McCormick spent virtually his entire career at Rutgers University. He earned a BA in history from Rutgers College in 1938, and his master's from the Graduate School in 1940, before going to the University of Pennsylvania for a PhD (1948). He returned to Rutgers as an instructor in 1945, and remained here for the rest of his career, except for a wonderful year (1961–62) as a visiting professor at Cambridge University. He was a faculty member there when Rutgers became a state university. He was a leader of faculty protest when the Board of Trustees fired two professors who, in a United States Senate hearing, had invoked their Fifth Amendment privilege not to testify about alleged membership in the communist party. He was at Rutgers when the history department sponsored some of the initial "teach-ins" over the Vietnam War, and he helped mediate the issues raised in the black student protests that occurred on the Newark campus in 1969. As an emeritus professor, he continued to share his reflections with colleagues on such controversial issues as the university's commitment to a high-profile, intercollegiate athletics program. Over the decades, he served as university historian, chair of the History Department, and dean of Rutgers College, always with distinction and always with an abiding concern for nurturing the many new colleagues who joined him at Rutgers over the years.

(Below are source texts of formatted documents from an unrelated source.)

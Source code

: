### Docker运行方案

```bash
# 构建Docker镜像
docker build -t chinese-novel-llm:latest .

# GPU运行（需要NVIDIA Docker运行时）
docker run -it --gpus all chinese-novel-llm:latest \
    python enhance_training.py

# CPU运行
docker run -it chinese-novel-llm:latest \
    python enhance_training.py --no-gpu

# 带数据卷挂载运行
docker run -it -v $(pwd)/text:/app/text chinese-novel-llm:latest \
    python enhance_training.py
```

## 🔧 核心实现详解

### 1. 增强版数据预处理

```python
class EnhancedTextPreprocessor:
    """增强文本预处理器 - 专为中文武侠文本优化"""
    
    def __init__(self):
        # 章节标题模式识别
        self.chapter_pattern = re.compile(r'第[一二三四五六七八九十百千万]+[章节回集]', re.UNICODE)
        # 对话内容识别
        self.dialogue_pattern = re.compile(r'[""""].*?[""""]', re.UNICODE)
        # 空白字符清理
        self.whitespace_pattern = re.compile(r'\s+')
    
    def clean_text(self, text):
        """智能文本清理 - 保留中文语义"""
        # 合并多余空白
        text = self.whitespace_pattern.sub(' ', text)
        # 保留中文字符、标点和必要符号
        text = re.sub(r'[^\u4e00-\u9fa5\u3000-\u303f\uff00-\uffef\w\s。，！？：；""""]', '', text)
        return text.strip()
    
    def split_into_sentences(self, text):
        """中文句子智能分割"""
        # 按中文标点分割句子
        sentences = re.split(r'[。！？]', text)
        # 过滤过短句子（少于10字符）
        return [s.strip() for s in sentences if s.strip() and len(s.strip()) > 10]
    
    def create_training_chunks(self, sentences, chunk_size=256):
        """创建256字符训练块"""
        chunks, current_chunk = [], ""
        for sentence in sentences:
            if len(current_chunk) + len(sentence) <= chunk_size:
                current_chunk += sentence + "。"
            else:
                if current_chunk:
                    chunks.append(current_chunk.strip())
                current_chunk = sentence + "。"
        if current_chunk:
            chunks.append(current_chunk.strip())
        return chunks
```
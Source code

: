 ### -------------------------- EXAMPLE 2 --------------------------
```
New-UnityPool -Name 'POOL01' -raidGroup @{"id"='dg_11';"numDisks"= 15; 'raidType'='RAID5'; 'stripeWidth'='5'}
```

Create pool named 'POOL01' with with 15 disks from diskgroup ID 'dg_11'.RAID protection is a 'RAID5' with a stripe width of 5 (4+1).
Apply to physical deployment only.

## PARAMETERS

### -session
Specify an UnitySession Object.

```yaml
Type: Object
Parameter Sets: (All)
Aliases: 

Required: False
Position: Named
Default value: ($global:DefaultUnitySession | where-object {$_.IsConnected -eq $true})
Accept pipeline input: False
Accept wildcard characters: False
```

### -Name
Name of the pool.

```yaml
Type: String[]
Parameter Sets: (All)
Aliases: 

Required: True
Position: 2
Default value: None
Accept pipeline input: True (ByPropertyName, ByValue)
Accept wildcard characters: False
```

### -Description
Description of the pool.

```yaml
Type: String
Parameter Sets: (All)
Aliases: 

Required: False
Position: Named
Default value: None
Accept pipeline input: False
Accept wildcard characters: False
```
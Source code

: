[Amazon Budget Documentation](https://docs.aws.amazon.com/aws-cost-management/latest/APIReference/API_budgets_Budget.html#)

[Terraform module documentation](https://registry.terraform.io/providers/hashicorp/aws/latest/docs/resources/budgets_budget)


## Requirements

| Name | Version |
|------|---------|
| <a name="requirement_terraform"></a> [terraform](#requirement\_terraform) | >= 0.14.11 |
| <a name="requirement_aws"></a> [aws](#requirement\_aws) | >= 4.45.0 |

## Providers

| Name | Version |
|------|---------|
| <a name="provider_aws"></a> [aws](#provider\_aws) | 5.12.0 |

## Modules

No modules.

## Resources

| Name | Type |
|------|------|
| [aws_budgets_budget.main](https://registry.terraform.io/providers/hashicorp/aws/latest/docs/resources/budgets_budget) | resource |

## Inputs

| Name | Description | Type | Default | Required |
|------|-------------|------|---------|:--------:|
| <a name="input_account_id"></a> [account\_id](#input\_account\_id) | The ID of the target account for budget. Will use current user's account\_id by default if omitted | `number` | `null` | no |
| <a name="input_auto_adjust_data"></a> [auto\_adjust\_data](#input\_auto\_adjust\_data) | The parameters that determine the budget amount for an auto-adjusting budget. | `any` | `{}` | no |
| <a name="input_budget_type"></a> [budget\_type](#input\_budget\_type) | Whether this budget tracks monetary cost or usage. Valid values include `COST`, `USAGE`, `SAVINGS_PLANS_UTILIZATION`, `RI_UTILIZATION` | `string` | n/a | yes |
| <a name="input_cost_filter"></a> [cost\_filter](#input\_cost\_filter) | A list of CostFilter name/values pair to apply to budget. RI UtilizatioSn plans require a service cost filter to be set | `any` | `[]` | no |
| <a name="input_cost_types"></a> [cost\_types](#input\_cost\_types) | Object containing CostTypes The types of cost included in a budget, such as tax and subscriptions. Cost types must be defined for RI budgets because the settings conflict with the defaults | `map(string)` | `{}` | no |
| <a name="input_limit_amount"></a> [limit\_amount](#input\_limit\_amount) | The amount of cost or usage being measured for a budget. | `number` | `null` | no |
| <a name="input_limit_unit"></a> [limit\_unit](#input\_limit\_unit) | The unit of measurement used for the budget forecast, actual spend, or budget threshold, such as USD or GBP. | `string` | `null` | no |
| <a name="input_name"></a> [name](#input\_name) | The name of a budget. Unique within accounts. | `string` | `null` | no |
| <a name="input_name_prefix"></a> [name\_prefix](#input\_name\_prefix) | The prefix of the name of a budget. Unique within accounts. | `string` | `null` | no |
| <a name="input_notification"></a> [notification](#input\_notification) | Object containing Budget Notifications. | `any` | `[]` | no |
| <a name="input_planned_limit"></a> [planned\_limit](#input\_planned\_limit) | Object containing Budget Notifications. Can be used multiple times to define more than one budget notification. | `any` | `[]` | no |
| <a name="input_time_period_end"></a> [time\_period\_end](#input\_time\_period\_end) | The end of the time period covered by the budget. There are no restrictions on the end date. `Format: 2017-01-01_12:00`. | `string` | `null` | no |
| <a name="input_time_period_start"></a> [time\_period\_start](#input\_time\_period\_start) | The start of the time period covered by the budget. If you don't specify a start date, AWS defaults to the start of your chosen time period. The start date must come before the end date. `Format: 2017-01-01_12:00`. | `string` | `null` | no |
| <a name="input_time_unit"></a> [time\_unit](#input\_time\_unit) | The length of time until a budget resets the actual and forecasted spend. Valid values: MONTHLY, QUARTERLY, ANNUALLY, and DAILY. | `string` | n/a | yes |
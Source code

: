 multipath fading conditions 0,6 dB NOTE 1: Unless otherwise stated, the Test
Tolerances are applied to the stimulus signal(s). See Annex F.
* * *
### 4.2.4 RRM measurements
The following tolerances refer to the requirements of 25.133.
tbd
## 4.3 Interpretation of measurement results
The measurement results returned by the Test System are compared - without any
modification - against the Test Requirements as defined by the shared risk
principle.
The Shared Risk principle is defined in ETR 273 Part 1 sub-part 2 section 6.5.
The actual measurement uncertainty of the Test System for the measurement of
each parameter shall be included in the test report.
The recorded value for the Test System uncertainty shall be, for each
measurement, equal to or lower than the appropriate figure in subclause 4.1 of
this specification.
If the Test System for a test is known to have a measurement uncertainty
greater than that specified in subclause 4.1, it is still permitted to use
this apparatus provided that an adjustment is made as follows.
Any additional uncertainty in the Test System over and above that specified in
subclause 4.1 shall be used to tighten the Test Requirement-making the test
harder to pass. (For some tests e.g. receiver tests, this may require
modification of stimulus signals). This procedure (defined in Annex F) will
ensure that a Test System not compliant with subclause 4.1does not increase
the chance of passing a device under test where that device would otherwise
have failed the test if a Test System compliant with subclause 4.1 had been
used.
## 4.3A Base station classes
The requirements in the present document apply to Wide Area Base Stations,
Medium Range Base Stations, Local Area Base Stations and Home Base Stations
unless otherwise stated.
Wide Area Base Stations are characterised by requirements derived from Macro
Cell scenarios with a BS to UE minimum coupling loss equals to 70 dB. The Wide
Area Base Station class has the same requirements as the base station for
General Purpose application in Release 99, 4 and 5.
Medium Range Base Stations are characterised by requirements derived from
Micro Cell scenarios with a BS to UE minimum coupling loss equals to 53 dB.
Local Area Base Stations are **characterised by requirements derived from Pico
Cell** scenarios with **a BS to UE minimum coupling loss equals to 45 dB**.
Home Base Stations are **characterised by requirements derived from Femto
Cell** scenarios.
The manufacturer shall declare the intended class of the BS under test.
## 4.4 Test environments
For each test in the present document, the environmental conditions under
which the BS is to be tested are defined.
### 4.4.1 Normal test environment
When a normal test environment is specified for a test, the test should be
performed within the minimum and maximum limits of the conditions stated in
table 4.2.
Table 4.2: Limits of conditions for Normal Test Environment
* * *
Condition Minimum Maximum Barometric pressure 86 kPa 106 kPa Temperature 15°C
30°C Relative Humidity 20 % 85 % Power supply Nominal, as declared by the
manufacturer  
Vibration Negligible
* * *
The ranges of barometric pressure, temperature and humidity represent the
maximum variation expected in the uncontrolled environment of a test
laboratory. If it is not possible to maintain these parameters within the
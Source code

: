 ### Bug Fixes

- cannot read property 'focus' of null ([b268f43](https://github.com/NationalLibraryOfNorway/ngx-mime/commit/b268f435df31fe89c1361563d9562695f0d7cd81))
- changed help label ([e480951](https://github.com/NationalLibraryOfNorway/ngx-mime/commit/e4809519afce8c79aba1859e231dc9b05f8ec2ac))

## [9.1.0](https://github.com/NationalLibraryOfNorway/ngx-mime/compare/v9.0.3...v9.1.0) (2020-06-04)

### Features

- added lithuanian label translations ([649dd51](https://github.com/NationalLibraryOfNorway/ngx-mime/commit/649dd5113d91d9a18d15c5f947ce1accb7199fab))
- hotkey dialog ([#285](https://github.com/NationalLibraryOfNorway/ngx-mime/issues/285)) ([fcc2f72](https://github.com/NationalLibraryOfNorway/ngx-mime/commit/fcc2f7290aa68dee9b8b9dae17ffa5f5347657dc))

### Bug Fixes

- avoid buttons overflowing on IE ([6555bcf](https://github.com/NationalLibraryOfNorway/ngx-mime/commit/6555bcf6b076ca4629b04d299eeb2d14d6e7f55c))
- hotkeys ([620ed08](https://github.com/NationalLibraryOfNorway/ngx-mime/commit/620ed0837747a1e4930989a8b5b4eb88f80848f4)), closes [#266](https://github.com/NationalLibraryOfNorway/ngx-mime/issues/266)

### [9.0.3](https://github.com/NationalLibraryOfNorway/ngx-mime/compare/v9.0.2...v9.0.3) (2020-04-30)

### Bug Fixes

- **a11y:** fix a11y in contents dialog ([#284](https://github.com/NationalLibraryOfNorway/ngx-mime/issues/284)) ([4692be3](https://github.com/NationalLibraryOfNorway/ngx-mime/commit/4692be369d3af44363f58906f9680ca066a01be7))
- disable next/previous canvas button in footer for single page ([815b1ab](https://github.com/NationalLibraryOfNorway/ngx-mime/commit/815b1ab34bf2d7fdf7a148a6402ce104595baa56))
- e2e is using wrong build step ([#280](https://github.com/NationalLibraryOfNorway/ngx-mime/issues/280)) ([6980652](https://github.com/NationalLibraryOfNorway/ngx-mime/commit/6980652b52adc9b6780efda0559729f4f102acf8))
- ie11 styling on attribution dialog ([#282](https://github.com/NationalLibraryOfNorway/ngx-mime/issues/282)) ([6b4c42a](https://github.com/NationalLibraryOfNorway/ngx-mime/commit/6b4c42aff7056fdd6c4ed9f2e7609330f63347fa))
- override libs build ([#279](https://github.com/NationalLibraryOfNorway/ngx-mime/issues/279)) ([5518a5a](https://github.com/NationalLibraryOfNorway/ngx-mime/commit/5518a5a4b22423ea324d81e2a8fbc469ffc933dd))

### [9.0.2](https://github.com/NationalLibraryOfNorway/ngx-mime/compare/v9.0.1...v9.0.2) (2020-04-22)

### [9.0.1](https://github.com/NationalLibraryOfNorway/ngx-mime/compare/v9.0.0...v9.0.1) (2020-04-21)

He taught in an era when the American history survey was given in packed classrooms before hundreds of students. As Jack Reynolds, now a professor of political history, but in the 1970s a teaching assistant for McCormick, notes, what lingers in memories from those years is "how effortlessly he made lecturing seem. There was no room or need for the kinds of pyrotechnics we are used to in the multimedia classroom today. His delivery was not especially dramatic, like that of his colleague Warren Susman, with whom he often taught, yet he fully held student attention. He had enough experience in the classroom by that time that he had honed his lectures down to their essential elements. He managed to maintain his popularity with the more conservative students of the late 1970s just as he had established his respect among their more "radical" older siblings a decade earlier. McCormick was also an accomplished mentor of graduate students. Among the graduate students with whom he worked were Carl Prince (NYU, emeritus), Peter Levine (Michigan State, emeritus), Larry Gerlach (Utah), and Lloyd Ray Gunn (Utah). Several of his students who began as outstandingly well-trained political historians went on to write about sports history, an irony that McCormick found both perplexing and amusing.

McCormick's long connection with Rutgers led to three scholarly studies of the university. In 1964, he publishedth Rutgers: A Bicentennial History (1964), a work that chronicles the history of the school from a small religious college in the 1760s to a state institution in the 20th century, and also provides a compelling social and policy analysis of the rise of higher education in America. And from this work followed his carefully argued studies The Case of the Nazi Professor (1989), co-authored by David Oshinsky and Daniel Horn, that probed the university's role during the 1930s in the firing, by a professor with Nazi sympathies, of a Jewish department member, as well as The Black Student Protest Movement at Rutgers (1990), which analyzed the origins and impact of 1960s student protest at the university. McCormick's unrivaled knowledge of the history of New Jersey and of the university meant he was often called to Trenton for his expert testimony before state officials; it also made him a notable supporter of historical preservation efforts around the state.

McCormick was married to Katheryne Levis and had two children, Dorothy Boulia and Richard L. McCormick. His son became a political historian as had his farther, and is currently president of Rutgers University.

In 2002, the American Historical Association honored Richard P. McCormick with the Award for Scholarly Distinction.